In [10]:
import os
import numpy as np
import torch
import torch.nn as nn
import torch.optim as optim
from torchvision import transforms, datasets, models
from torch.utils.data import DataLoader
from tqdm import tqdm
from torch.optim.lr_scheduler import CyclicLR

In [11]:
# Enable CuDNN optimizations
torch.backends.cudnn.benchmark = True

In [12]:
# Paths
data_dir = "../FBMM/Unsplitted_Ready_Sets/set_01_class_balanced_augs_applied_splitted"
model_save_path = "./models/efficientnet_b0_emotion_model.pth"
checkpoint_path = "training_checkpoint.pth"

# Configuration
batch_size = 64
accumulation_steps = 4
num_epochs = 50
learning_rate = 1e-4
num_classes = 7  # Number of emotion categories
patience = 5  # Early stopping patience
device = torch.device("cuda" if torch.cuda.is_available() else "cpu")
print(f"Using device: {device}")

# Emotion categories
emotion_classes = ["Anger", "Disgust", "Fear", "Happy", "Neutral", "Sad", "Surprise"]

Using device: cuda


In [13]:
# Early Stopping Class
class EarlyStopping:
    def __init__(self, patience=3, delta=0.01):
        self.patience = patience
        self.delta = delta
        self.counter = 0
        self.best_loss = None
        self.early_stop = False

    def __call__(self, val_loss):
        if self.best_loss is None:
            self.best_loss = val_loss
        elif val_loss > self.best_loss - self.delta:
            self.counter += 1
            if self.counter >= self.patience:
                self.early_stop = True
        else:
            self.best_loss = val_loss
            self.counter = 0

In [14]:
# Data Prepare
def prepare_data_loaders(data_dir, batch_size):
    transform_train = transforms.Compose([
        transforms.Resize((224, 224)),
        transforms.ToTensor(),
        transforms.Normalize(mean=[0.485, 0.456, 0.406], std=[0.229, 0.224, 0.225])  # RGB normalization
    ])
    
    transform_val_test = transforms.Compose([
        transforms.Resize((224, 224)),
        transforms.ToTensor(),
        transforms.Normalize(mean=[0.485, 0.456, 0.406], std=[0.229, 0.224, 0.225])  # RGB normalization
    ])

    print("Loading datasets...")
    train_dataset = datasets.ImageFolder(os.path.join(data_dir, "train"), transform=transform_train)
    val_dataset = datasets.ImageFolder(os.path.join(data_dir, "val"), transform=transform_val_test)
    test_dataset = datasets.ImageFolder(os.path.join(data_dir, "test"), transform=transform_val_test)
    print("Datasets loaded successfully.")
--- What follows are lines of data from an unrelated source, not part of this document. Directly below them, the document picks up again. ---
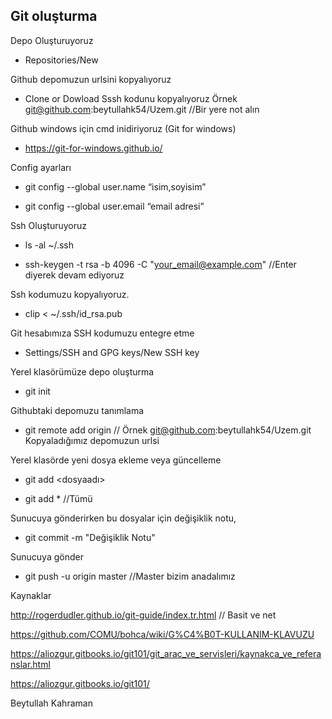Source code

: Git oluşturma
--------




Depo Oluşturuyoruz

* Repositories/New

Github depomuzun urlsini kopyalıyoruz

* Clone or Dowload Sssh kodunu kopyalıyoruz Örnek git@github.com:beytullahk54/Uzem.git //Bir yere not alın

Github windows için cmd inidiriyoruz (Git for windows)

* https://git-for-windows.github.io/

Config ayarları

* git config --global user.name “isim,soyisim”

* git config --global user.email “email adresi”

Ssh Oluşturuyoruz

*  ls -al ~/.ssh

* ssh-keygen -t rsa -b 4096 -C "your_email@example.com"  //Enter diyerek devam ediyoruz

Ssh kodumuzu kopyalıyoruz.

* clip < ~/.ssh/id_rsa.pub

Git hesabımıza SSH kodumuzu entegre etme

* Settings/SSH and GPG keys/New SSH key


Yerel klasörümüze depo oluşturma

* git init

Githubtaki depomuzu tanımlama

* git remote add origin <sunucu> //  Örnek git@github.com:beytullahk54/Uzem.git Kopyaladığımız depomuzun urlsi

Yerel klasörde yeni dosya ekleme veya güncelleme 

* git add <dosyaadı> 

* git add * //Tümü

Sunucuya gönderirken bu dosyalar için değişiklik notu,

* git commit -m "Değişiklik Notu"

Sunucuya gönder

* git push -u origin master //Master bizim anadalımız 

Kaynaklar

http://rogerdudler.github.io/git-guide/index.tr.html // Basit ve net

https://github.com/COMU/bohca/wiki/G%C4%B0T-KULLANIM-KLAVUZU

https://aliozgur.gitbooks.io/git101/git_arac_ve_servisleri/kaynakca_ve_referanslar.html

https://aliozgur.gitbooks.io/git101/

Beytullah Kahraman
    train_loader = DataLoader(train_dataset, batch_size=batch_size, shuffle=True, num_workers=8, pin_memory=True, prefetch_factor=2)
    val_loader = DataLoader(val_dataset, batch_size=batch_size, shuffle=False, num_workers=8, pin_memory=True, prefetch_factor=2)
    test_loader = DataLoader(test_dataset, batch_size=batch_size, shuffle=False, num_workers=8, pin_memory=True, prefetch_factor=2)

    return train_loader, val_loader, test_loader

In [15]:
# Load EfficientNet-B0 with ImageNet weights
model = models.efficientnet_b0(weights=models.EfficientNet_B0_Weights.IMAGENET1K_V1)
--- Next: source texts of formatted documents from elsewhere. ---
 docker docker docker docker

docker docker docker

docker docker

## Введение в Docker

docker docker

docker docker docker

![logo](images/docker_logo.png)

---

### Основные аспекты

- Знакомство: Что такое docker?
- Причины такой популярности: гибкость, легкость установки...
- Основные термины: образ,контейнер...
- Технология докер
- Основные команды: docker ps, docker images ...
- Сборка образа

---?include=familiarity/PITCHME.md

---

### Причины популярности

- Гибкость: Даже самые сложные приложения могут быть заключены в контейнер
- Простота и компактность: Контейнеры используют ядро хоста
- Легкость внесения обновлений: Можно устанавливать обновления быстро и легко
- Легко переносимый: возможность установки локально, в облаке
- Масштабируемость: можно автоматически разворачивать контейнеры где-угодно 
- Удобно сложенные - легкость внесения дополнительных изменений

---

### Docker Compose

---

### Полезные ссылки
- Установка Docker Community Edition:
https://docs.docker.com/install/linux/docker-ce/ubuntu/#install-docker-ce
# Freeze 80% of the network, train last 20% + last classifier layer
num_layers = len(list(model.features.children()))
trainable_layers = int(num_layers * 0.2)  # 20% of the layers

for i, child in enumerate(model.features.children()):
    if i < num_layers - trainable_layers:  # Freeze first 80% of layers
        for param in child.parameters():
            param.requires_grad = False

# Unlock classifier for training
model.classifier = nn.Sequential(
    nn.Dropout(p=0.6),
    nn.Linear(model.classifier[1].in_features, num_classes),
)
model.classifier[1].requires_grad = True  # Ensure classifier is trainable

model = torch.compile(model)

In [16]:
# Loaders and Criterion
train_loader, val_loader, test_loader = prepare_data_loaders(data_dir, batch_size)
criterion = nn.CrossEntropyLoss()  # Using standard cross-entropy loss
optimizer = optim.AdamW(filter(lambda p: p.requires_grad, model.parameters()), lr=learning_rate, weight_decay=1e-3)
scheduler = CyclicLR(optimizer, base_lr=1e-5, max_lr=1e-3, step_size_up=2000, mode='triangular')


Loading datasets...
Datasets loaded successfully.


In [17]:
# Training Function
def train_model(model, train_loader, val_loader, criterion, optimizer, scheduler, num_epochs, model_save_path, checkpoint_path):
    best_val_loss = float("inf")
    early_stopping = EarlyStopping(patience=patience)

    start_epoch = 0
    if os.path.exists(checkpoint_path):
        checkpoint = torch.load(checkpoint_path)
        model.load_state_dict(checkpoint["model_state_dict"])
        optimizer.load_state_dict(checkpoint["optimizer_state_dict"])
        scheduler.load_state_dict(checkpoint["scheduler_state_dict"])
        start_epoch = checkpoint["epoch"] + 1
        print(f"Resuming training from epoch {start_epoch}.")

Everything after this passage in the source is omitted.